The same is repeated with other cables 165 arranged between the first deck column 150 and the other second deck column 152, which is located to the right of the first deck column 150 as shown in Figure 3.

The bridge 100 in Figure 3 will have been assembled with the first and second deck columns above, or to the side of, the bridge deck 140 and then launched across the void and then rotated such that the columns 150, 152 are beneath the bridge deck 140.

In Figure 4, another bridge 200 is shown spanning a void. This bridge also has four sections 242 forming a bridge deck 240. However, each section 242 comprises four sub-sections 246. The sub-sections 246 may be equal in length although other arrangements are contemplated. Each sub-section is connected to adjacent sub-sections 246 in a linear manner, as before, to create a rectilinear bridge deck 240.

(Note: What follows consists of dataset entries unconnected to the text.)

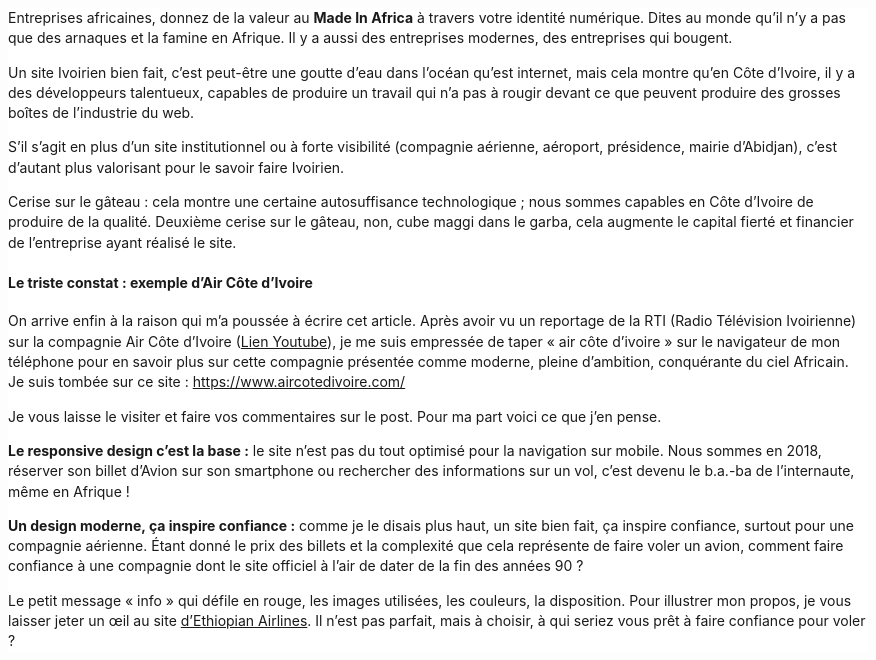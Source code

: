 

<p>Entreprises africaines, donnez de la valeur au&nbsp;<strong>Made In Africa</strong>&nbsp;à travers votre identité numérique. Dites au monde qu’il n’y a pas que des arnaques et la famine en Afrique. Il y a aussi des entreprises modernes, des entreprises qui bougent.</p>



<p>Un site Ivoirien bien fait, c’est peut-être une goutte d’eau dans l’océan qu’est internet, mais cela montre qu’en Côte d’Ivoire, il y a des développeurs talentueux, capables de produire un travail qui n’a pas à rougir devant ce que peuvent produire des grosses boîtes de l’industrie du web. </p>



<p>S’il s’agit en plus d’un site institutionnel ou à forte visibilité (compagnie aérienne, aéroport, présidence, mairie d’Abidjan), c’est d’autant plus valorisant pour le savoir faire Ivoirien. </p>



<p>Cerise sur le gâteau : cela montre une certaine autosuffisance technologique ; nous sommes capables en Côte d’Ivoire de produire de la qualité. Deuxième cerise sur le gâteau, non, cube maggi dans le garba, cela augmente le capital fierté et financier de l’entreprise ayant réalisé le site.</p>



<h4>Le triste constat : exemple d’Air Côte d’Ivoire</h4>



<p>On arrive enfin à la raison qui m’a poussée à écrire cet article. Après avoir vu un reportage de la RTI (Radio Télévision Ivoirienne) sur la compagnie Air Côte d’Ivoire (<a href="https://www.youtube.com/watch?v=vF8JtaoKVFU" target="_blank" rel="noreferrer noopener">Lien Youtube</a>), je me suis empressée de taper «&nbsp;air côte d’ivoire&nbsp;» sur le navigateur de mon téléphone pour en savoir plus sur cette compagnie présentée comme moderne, pleine d’ambition, conquérante du ciel Africain. Je suis tombée sur ce site :&nbsp;<a href="https://www.aircotedivoire.com/">https://www.aircotedivoire.com/</a></p>



<p>Je vous laisse le visiter et faire vos commentaires sur le post. Pour ma part voici ce que j’en pense.</p>



<p><strong>Le responsive design c’est la base :</strong>&nbsp;le site n’est pas du tout optimisé pour la navigation sur mobile. Nous sommes en 2018, réserver son billet d’Avion sur son smartphone ou rechercher des informations sur un vol, c’est devenu le b.a.-ba de l’internaute, même en Afrique !</p>



<p><strong>Un design moderne, ça inspire confiance :</strong>&nbsp;comme je le disais plus haut, un site bien fait, ça inspire confiance, surtout pour une compagnie aérienne. Étant donné le prix des billets et la complexité que cela représente de faire voler un avion, comment faire confiance à une compagnie dont le site officiel à l’air de dater de la fin des années 90 ?</p>



<p> Le petit message «&nbsp;info&nbsp;» qui défile en rouge, les images utilisées, les couleurs, la disposition. Pour illustrer mon propos, je vous laisser jeter un œil au site&nbsp;<a rel="noreferrer noopener" href="https://www.ethiopianairlines.com/" target="_blank">d’Ethiopian Airlines</a>. Il n’est pas parfait, mais à choisir, à qui seriez vous prêt à faire confiance pour voler ?</p>


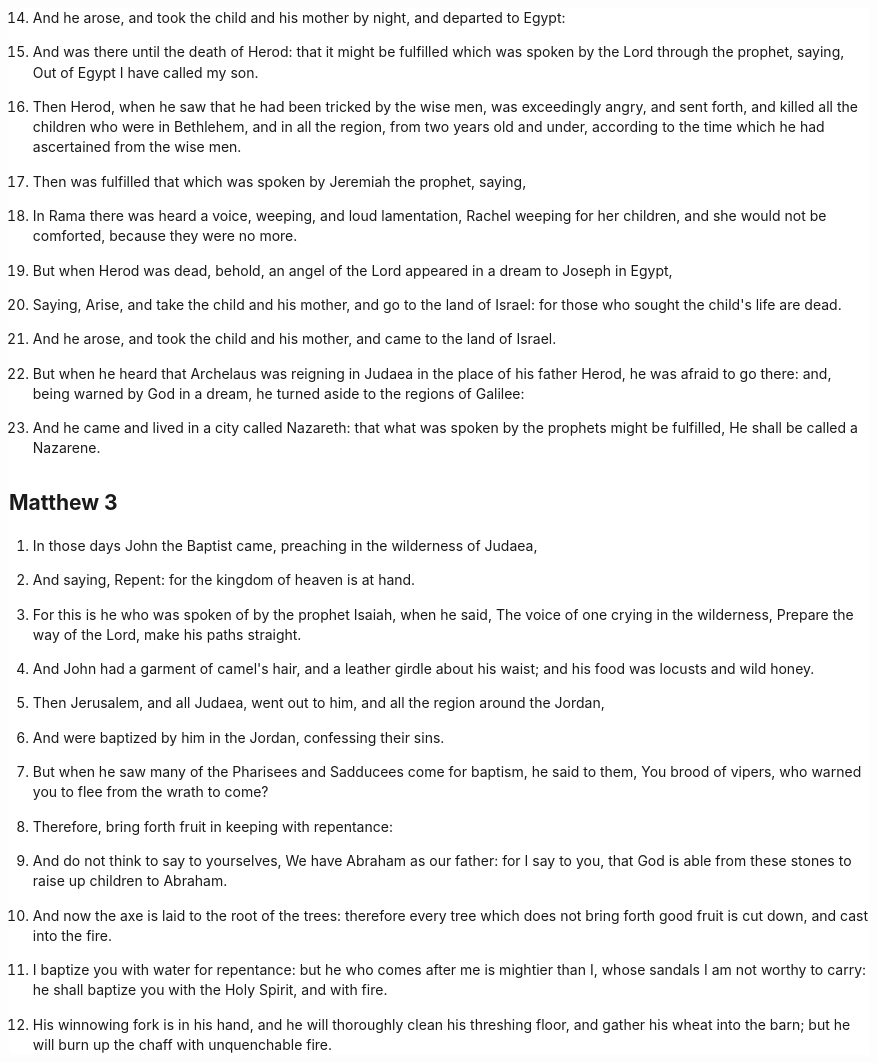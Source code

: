 14. And he arose, and took the child and his mother by night, and departed to Egypt:

15. And was there until the death of Herod: that it might be fulfilled which was spoken by the Lord through the prophet, saying, Out of Egypt I have called my son.

16. Then Herod, when he saw that he had been tricked by the wise men, was exceedingly angry, and sent forth, and killed all the children who were in Bethlehem, and in all the region, from two years old and under, according to the time which he had ascertained from the wise men.

17. Then was fulfilled that which was spoken by Jeremiah the prophet, saying,

18. In Rama there was heard a voice, weeping, and loud lamentation, Rachel weeping for her children, and she would not be comforted, because they were no more.

19. But when Herod was dead, behold, an angel of the Lord appeared in a dream to Joseph in Egypt,

20. Saying, Arise, and take the child and his mother, and go to the land of Israel: for those who sought the child's life are dead.

21. And he arose, and took the child and his mother, and came to the land of Israel.

22. But when he heard that Archelaus was reigning in Judaea in the place of his father Herod, he was afraid to go there: and, being warned by God in a dream, he turned aside to the regions of Galilee:

23. And he came and lived in a city called Nazareth: that what was spoken by the prophets might be fulfilled, He shall be called a Nazarene.

## Matthew 3

1. In those days John the Baptist came, preaching in the wilderness of Judaea,

2. And saying, Repent: for the kingdom of heaven is at hand.

3. For this is he who was spoken of by the prophet Isaiah, when he said, The voice of one crying in the wilderness, Prepare the way of the Lord, make his paths straight.

4. And John had a garment of camel's hair, and a leather girdle about his waist; and his food was locusts and wild honey.

5. Then Jerusalem, and all Judaea, went out to him, and all the region around the Jordan,

6. And were baptized by him in the Jordan, confessing their sins.

7. But when he saw many of the Pharisees and Sadducees come for baptism, he said to them, You brood of vipers, who warned you to flee from the wrath to come?

8. Therefore, bring forth fruit in keeping with repentance:

9. And do not think to say to yourselves, We have Abraham as our father: for I say to you, that God is able from these stones to raise up children to Abraham.

10. And now the axe is laid to the root of the trees: therefore every tree which does not bring forth good fruit is cut down, and cast into the fire.

11. I baptize you with water for repentance: but he who comes after me is mightier than I, whose sandals I am not worthy to carry: he shall baptize you with the Holy Spirit, and with fire.

12. His winnowing fork is in his hand, and he will thoroughly clean his threshing floor, and gather his wheat into the barn; but he will burn up the chaff with unquenchable fire.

At the junction 244 of each sub-section 246 within the length of each section 242, but not at the ends of each section 242, a third deck column 254 is provided. The height of each third deck column 254 may be substantially shorter than the first 250 and second deck columns 252. The height of each third deck column 254 may vary dependent on its location within each section 242. For instance, Figure 4 shows that the third deck column 254 at the centre of each section 242 may be the tallest with the third deck columns 254 arranged at the adjacent junctions either side being slightly shorter. In this way with another cable 267 arranged over the distal ends of the third deck columns and attached to each end of each section 242 a “bow” shape is effected with the cable 267.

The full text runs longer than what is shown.